Reed Construction Data Inc. v. McGraw-Hill Companies, Inc.
49 F. Supp. 3d 385
S.D.N.Y.2014Background
- Reed and McGraw‑Hill compete nationally in subscription construction‑project information databases (Reed’s "Connect" and McGraw‑Hill’s "Dodge Network"); Reed alleges McGraw‑Hill secretly accessed Reed’s service using fake accounts and consultants to obtain data.
- McGraw‑Hill paid consultants ("spies") to subscribe to Reed Connect and used that access to generate and distribute comparative reports (the "Roper Reports") and numerous ad hoc comparisons to prospective customers.
- Reed alleges McGraw‑Hill used the illicit access to create false/misleading comparisons, tout exclusivity and inflated project‑ratio claims, and on some occasions took project leads for Dodge.
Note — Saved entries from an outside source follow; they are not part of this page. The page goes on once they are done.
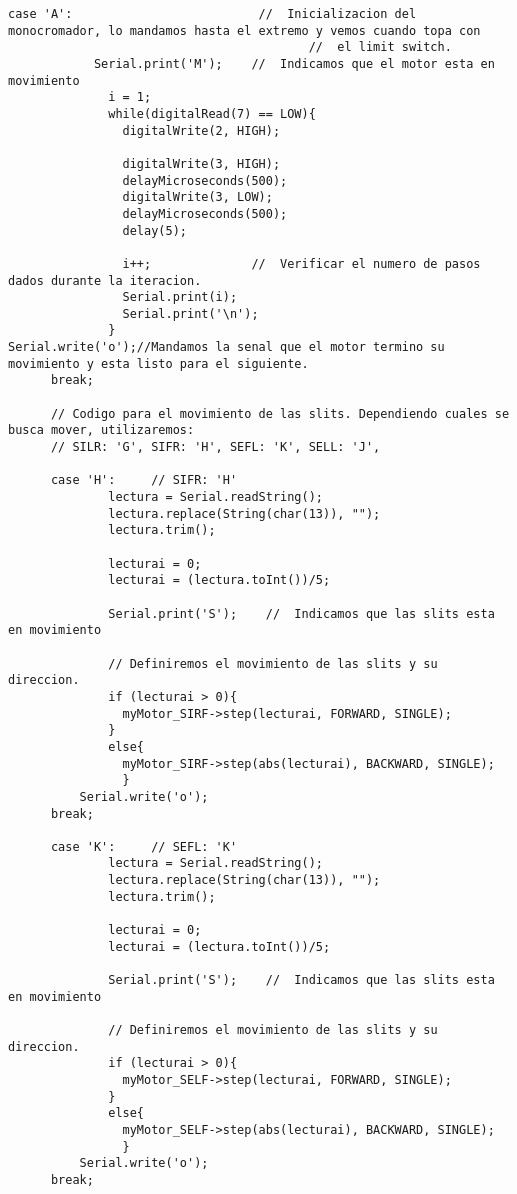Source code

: \begin{lstlisting}[style=Arduino]
       case 'A':                          //  Inicializacion del monocromador, lo mandamos hasta el extremo y vemos cuando topa con
                                          //  el limit switch.
            Serial.print('M');    //  Indicamos que el motor esta en movimiento
              i = 1;
              while(digitalRead(7) == LOW){
                digitalWrite(2, HIGH);
         
                digitalWrite(3, HIGH);
                delayMicroseconds(500);
                digitalWrite(3, LOW);
                delayMicroseconds(500);
                delay(5);
    
                i++;              //  Verificar el numero de pasos dados durante la iteracion.
                Serial.print(i);
                Serial.print('\n');
              }
Serial.write('o');//Mandamos la senal que el motor termino su movimiento y esta listo para el siguiente.
      break;
    
      // Codigo para el movimiento de las slits. Dependiendo cuales se busca mover, utilizaremos:
      // SILR: 'G', SIFR: 'H', SEFL: 'K', SELL: 'J', 
    
      case 'H':     // SIFR: 'H'
              lectura = Serial.readString();
              lectura.replace(String(char(13)), "");
              lectura.trim();
              
              lecturai = 0;
              lecturai = (lectura.toInt())/5;
              
              Serial.print('S');    //  Indicamos que las slits esta en movimiento
              
              // Definiremos el movimiento de las slits y su direccion.
              if (lecturai > 0){
                myMotor_SIRF->step(lecturai, FORWARD, SINGLE);
              }
              else{
                myMotor_SIRF->step(abs(lecturai), BACKWARD, SINGLE);
                }
          Serial.write('o');
      break;
    
      case 'K':     // SEFL: 'K'
              lectura = Serial.readString();
              lectura.replace(String(char(13)), "");
              lectura.trim();
              
              lecturai = 0;
              lecturai = (lectura.toInt())/5;
              
              Serial.print('S');    //  Indicamos que las slits esta en movimiento
              
              // Definiremos el movimiento de las slits y su direccion.
              if (lecturai > 0){
                myMotor_SELF->step(lecturai, FORWARD, SINGLE);
              }
              else{
                myMotor_SELF->step(abs(lecturai), BACKWARD, SINGLE);
                }
          Serial.write('o');
      break;
    

\end{lstlisting}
- Reed sued under the Lanham Act (false advertising), Section 2 of the Sherman Act (monopolization/attempted monopolization), and several state common‑law torts; McGraw‑Hill moved for summary judgment and to exclude Reed’s expert, Dr. Frederick Warren‑Boulton.
- The court held a Daubert hearing, excluded Dr. Warren‑Boulton’s regression‑based testimony as unreliable, granted summary judgment to McGraw‑Hill on Lanham Act and antitrust claims, and denied summary judgment only on Reed’s New York unfair‑competition (misappropriation) claim based on isolated instances of taking Reed’s project leads.
Issues
| Issue | Plaintiff's Argument | Defendant's Argument | Held |
|---|---|---|---|
| Admissibility of Dr. Warren‑Boulton’s econometric testimony | Warren‑Boulton models show a price‑effect (damages) and market‑power (liability) despite limited direct customer reliance. | Models suffer omitted‑variable bias, multicollinearity, non‑robust parameter choices, improper pooling, and implausible economic implications. | Excluded under Rule 702/Daubert: methodology unreliable and results not scientifically robust. |
| Lanham Act liability for false or misleading comparisons | McGraw‑Hill’s Roper Reports, ad hoc comparisons, exclusivity statements, and 5:1/3:1 ratios were literally false or misleading and influenced purchases. | Many challenged statements are not literally false; there is minimal evidence of actual consumer confusion or materiality. | Summary judgment for McGraw‑Hill: only three categories could be deemed literally false (Roper’s involvement, some exclusivity claims, 5:1/3:1 ratios), but Reed failed to prove materiality/consumer confusion; Lanham Act claims dismissed. |
| Sherman Act monopolization based on disparaging advertising | Misleading campaign and illicit access harmed competition and preserved McGraw‑Hill’s market power. | Ayerst presumption: disparagement effects are de minimis; Reed cannot clearly rebut the six Ayerst factors. | Summary judgment for McGraw‑Hill: Reed failed to rebut Ayerst presumption (only one factor arguably met), so antitrust claims dismissed. |
| State‑law torts (fraud, trade secret, tortious interference, unfair competition, unjust enrichment) | Misrepresentations, misappropriation of data, interference with customers, and unjust enrichment flow from McGraw‑Hill’s conduct. | Many claims are preempted by trade‑secrets statute (Georgia) or fail on the merits/lack of secrecy, lack of proximate injury, or insufficient proof of lost customers. | Most state claims dismissed (fraud, trade secret, interference, unjust enrichment), except New York unfair‑competition claim survives limited to alleged misappropriation (taking project leads) and is timely. |
Key Cases Cited
- Daubert v. Merrell Dow Pharm., 509 U.S. 579 (1993) (trial courts act as gatekeepers to ensure expert methodology is scientifically reliable under Rule 702)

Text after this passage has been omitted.